PROBLEM TO WORK ON —
Search the entries for the word "main" and pull out each line that has it.

■ ■ ■ ■ ■

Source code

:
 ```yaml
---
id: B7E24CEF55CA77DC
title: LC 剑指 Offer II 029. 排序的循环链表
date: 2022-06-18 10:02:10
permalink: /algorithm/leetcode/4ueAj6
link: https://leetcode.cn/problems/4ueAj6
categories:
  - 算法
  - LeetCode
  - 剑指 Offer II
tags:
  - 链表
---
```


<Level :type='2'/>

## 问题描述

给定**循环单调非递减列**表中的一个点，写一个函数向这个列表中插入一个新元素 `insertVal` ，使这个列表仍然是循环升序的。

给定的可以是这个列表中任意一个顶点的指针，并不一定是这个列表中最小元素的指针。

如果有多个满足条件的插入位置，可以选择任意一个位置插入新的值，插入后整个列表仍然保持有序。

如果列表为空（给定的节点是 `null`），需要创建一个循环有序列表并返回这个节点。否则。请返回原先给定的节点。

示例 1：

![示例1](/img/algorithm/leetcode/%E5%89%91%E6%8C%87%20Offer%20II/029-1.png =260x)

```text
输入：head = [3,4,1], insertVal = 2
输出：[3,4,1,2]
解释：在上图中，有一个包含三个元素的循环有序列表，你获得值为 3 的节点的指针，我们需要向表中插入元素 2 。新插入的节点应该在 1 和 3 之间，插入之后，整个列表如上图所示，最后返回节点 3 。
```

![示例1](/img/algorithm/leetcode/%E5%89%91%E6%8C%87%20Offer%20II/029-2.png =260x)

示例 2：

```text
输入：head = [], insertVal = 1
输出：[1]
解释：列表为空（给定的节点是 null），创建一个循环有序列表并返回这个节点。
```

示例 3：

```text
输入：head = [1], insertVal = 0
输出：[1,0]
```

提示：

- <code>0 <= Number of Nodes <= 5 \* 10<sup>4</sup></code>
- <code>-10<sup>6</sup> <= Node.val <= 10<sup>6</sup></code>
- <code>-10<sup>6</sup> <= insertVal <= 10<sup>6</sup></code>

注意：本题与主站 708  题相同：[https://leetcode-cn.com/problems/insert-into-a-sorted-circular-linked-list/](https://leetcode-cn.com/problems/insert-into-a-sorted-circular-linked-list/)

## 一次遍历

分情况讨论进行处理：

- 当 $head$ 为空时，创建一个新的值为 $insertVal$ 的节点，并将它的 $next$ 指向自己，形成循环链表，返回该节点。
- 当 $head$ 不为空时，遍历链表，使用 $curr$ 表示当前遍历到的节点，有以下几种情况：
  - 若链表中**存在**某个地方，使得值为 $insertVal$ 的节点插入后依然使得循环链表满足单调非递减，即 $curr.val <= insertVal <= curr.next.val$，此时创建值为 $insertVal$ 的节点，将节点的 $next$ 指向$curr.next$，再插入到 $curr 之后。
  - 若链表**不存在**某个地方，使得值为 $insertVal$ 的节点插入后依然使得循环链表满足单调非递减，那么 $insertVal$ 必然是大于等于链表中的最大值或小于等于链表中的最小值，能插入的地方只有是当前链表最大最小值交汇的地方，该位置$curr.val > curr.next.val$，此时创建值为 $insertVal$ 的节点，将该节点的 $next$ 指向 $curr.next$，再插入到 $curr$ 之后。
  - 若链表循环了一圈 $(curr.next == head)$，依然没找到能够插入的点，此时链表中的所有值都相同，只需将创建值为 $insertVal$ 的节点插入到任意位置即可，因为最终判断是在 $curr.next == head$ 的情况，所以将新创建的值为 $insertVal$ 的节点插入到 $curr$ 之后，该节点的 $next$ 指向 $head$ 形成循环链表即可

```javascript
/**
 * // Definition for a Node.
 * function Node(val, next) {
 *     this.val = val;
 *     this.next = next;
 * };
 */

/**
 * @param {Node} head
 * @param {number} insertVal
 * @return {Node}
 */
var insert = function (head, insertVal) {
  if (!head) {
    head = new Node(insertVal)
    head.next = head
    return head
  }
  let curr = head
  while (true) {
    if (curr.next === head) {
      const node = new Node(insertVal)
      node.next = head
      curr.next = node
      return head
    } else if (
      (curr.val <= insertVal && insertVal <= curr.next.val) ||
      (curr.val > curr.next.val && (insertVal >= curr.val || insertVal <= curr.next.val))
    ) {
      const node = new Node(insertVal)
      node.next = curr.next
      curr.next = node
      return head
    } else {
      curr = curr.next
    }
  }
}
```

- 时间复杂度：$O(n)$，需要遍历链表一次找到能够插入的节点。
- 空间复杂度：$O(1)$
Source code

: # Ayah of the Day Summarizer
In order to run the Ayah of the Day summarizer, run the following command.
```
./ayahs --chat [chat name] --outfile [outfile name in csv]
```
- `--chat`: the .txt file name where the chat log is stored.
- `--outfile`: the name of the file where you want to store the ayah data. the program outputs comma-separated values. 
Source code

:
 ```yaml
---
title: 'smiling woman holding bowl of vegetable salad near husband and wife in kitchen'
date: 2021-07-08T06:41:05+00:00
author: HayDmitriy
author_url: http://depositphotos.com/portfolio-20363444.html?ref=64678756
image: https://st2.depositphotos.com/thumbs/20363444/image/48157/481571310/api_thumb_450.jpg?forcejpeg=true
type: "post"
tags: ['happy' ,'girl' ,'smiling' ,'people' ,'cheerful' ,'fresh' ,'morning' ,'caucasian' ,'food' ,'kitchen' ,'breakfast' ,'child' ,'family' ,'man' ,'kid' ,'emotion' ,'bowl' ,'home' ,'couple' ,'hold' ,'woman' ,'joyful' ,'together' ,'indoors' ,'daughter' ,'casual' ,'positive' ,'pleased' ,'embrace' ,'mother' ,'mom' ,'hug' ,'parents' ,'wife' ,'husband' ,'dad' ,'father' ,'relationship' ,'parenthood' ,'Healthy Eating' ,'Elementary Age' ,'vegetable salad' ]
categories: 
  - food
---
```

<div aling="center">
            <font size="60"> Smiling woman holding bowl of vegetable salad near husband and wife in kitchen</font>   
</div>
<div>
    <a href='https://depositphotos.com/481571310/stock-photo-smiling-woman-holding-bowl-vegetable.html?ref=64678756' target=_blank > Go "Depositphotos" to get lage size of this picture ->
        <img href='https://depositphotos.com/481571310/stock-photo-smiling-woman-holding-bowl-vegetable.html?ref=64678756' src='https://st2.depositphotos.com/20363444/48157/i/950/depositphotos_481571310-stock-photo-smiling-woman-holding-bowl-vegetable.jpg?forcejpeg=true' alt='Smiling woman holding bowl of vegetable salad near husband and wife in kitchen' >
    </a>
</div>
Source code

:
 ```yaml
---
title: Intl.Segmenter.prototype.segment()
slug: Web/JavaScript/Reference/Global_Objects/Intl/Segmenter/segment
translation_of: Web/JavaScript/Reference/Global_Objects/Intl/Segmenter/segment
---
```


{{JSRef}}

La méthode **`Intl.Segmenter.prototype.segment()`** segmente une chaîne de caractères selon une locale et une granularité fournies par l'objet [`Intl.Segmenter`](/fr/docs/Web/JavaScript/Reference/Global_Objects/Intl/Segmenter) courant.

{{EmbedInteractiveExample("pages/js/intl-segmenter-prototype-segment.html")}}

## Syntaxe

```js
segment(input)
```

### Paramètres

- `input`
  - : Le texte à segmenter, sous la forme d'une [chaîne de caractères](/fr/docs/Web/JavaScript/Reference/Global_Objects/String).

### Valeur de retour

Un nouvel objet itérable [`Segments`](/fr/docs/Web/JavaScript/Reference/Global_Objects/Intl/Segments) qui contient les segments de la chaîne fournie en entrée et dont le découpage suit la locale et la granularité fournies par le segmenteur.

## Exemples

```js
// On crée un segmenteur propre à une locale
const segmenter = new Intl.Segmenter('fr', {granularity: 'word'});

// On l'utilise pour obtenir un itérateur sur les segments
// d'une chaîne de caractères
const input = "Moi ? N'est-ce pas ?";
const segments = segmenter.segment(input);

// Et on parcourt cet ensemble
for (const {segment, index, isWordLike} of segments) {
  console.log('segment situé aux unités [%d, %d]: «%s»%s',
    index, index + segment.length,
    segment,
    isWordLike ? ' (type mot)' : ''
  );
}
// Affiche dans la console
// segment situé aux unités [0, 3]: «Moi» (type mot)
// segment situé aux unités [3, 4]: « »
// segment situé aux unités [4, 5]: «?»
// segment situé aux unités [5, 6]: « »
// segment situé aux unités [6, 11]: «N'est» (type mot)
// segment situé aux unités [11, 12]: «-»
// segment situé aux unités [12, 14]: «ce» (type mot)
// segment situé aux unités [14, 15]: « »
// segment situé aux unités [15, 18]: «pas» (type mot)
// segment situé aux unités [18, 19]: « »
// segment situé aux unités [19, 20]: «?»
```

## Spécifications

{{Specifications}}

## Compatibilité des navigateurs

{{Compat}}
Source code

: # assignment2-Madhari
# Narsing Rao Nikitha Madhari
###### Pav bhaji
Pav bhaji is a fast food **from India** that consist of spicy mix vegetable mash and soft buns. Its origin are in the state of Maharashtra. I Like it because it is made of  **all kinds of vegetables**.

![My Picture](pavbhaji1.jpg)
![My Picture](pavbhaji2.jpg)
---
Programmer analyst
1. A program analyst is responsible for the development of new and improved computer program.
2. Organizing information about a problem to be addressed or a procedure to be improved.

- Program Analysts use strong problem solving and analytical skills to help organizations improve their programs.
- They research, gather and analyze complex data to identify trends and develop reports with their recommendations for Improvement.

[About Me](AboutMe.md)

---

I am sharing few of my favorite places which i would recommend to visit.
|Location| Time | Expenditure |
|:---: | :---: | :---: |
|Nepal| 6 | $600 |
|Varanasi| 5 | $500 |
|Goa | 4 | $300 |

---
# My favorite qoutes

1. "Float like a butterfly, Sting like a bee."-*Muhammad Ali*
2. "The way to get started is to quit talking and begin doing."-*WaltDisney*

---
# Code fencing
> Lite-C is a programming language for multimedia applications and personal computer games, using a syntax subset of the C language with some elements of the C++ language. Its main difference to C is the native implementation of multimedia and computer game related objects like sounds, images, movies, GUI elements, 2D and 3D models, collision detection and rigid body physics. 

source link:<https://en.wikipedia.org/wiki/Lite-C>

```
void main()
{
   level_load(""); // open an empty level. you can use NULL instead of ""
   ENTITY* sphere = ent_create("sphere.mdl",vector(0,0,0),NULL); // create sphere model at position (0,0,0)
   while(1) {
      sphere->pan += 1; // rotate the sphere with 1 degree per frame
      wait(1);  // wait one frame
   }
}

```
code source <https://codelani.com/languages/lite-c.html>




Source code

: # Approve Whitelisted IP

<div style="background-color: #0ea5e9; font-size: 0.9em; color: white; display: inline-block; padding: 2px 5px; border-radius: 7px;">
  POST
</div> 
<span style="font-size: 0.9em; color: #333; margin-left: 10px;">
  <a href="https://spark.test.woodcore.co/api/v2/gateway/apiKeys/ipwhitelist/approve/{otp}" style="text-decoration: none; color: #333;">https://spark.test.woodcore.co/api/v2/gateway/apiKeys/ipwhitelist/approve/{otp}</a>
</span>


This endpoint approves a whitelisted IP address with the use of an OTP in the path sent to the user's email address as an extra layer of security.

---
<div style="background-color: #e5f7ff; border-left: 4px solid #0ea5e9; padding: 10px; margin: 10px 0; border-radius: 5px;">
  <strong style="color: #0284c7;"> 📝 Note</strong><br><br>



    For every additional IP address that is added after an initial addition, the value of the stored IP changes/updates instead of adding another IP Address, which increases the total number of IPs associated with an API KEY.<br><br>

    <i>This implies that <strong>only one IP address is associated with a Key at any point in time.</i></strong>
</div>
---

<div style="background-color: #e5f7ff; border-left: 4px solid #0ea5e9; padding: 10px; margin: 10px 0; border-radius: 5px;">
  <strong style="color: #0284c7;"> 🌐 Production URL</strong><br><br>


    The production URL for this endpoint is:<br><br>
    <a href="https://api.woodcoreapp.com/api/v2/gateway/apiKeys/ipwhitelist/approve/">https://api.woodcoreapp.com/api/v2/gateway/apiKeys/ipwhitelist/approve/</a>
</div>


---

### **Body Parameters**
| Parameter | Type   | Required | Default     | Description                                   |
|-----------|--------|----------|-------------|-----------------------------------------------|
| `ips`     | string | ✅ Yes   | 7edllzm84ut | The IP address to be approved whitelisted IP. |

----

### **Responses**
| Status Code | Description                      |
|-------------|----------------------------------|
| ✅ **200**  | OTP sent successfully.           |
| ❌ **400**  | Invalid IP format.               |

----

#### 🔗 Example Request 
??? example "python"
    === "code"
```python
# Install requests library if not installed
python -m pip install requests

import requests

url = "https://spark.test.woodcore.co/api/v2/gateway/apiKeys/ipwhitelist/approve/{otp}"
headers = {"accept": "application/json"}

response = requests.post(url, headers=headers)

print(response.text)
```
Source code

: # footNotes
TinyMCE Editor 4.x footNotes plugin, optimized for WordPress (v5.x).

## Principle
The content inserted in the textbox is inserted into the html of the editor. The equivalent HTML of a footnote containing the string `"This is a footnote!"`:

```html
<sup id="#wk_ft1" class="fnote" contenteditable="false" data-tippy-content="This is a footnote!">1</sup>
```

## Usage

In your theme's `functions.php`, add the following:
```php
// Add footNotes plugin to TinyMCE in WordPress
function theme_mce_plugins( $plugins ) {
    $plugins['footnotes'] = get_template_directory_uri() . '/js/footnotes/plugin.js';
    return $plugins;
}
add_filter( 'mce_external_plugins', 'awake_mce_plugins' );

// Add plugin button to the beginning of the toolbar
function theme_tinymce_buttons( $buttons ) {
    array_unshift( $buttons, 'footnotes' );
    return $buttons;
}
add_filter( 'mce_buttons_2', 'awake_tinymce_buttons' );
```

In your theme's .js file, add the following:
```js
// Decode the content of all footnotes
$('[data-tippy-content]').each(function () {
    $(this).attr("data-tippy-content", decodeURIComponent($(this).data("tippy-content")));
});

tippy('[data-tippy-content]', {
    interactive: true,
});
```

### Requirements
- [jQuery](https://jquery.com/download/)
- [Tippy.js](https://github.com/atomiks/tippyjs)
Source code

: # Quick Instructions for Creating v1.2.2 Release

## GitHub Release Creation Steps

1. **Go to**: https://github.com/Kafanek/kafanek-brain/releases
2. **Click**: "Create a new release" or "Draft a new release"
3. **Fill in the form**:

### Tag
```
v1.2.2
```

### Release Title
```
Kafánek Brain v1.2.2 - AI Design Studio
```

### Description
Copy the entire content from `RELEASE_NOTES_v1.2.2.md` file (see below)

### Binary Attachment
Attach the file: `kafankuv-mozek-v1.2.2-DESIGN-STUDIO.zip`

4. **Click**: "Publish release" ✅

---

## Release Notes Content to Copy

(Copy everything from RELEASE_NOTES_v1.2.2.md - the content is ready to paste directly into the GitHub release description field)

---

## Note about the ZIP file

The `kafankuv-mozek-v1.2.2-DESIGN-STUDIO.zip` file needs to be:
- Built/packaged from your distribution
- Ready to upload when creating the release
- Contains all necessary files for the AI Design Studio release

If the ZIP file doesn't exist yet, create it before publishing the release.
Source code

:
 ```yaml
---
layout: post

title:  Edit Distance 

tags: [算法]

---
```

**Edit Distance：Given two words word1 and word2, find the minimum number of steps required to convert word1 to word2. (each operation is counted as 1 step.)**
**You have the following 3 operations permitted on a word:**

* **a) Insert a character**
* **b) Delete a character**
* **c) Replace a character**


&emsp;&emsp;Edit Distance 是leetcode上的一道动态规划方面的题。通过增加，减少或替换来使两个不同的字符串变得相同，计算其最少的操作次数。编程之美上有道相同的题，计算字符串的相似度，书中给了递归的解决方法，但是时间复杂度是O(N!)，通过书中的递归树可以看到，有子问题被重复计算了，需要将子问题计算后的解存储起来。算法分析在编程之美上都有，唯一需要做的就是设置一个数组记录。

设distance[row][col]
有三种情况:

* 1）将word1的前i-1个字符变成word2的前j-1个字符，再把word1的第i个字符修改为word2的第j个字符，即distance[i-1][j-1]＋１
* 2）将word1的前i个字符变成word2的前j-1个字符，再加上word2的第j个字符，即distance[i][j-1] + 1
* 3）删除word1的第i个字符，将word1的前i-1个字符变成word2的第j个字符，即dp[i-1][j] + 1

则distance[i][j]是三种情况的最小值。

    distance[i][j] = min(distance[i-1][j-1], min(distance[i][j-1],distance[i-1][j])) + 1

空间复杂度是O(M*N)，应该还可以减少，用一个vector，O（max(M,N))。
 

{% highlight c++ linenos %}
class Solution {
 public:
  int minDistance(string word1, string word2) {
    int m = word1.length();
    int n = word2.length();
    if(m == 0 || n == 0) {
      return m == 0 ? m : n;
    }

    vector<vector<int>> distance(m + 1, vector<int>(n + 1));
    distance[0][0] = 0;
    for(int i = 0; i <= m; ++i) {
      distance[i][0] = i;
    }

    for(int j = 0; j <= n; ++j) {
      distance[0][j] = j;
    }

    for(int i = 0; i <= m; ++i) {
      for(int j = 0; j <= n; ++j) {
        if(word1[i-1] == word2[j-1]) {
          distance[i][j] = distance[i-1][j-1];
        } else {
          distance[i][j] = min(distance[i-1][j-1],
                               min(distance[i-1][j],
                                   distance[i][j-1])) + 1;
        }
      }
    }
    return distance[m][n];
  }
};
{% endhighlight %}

■ ■ ■ ■ ■

ANSWER AREA —
> Lite-C is a programming language for multimedia applications and personal computer games, using a syntax subset of the C language with some elements of the C++ language. Its main difference to C is the native implementation of multimedia and computer game related objects like sounds, images, movies, GUI elements, 2D and 3D models, collision detection and rigid body physics. 
void main()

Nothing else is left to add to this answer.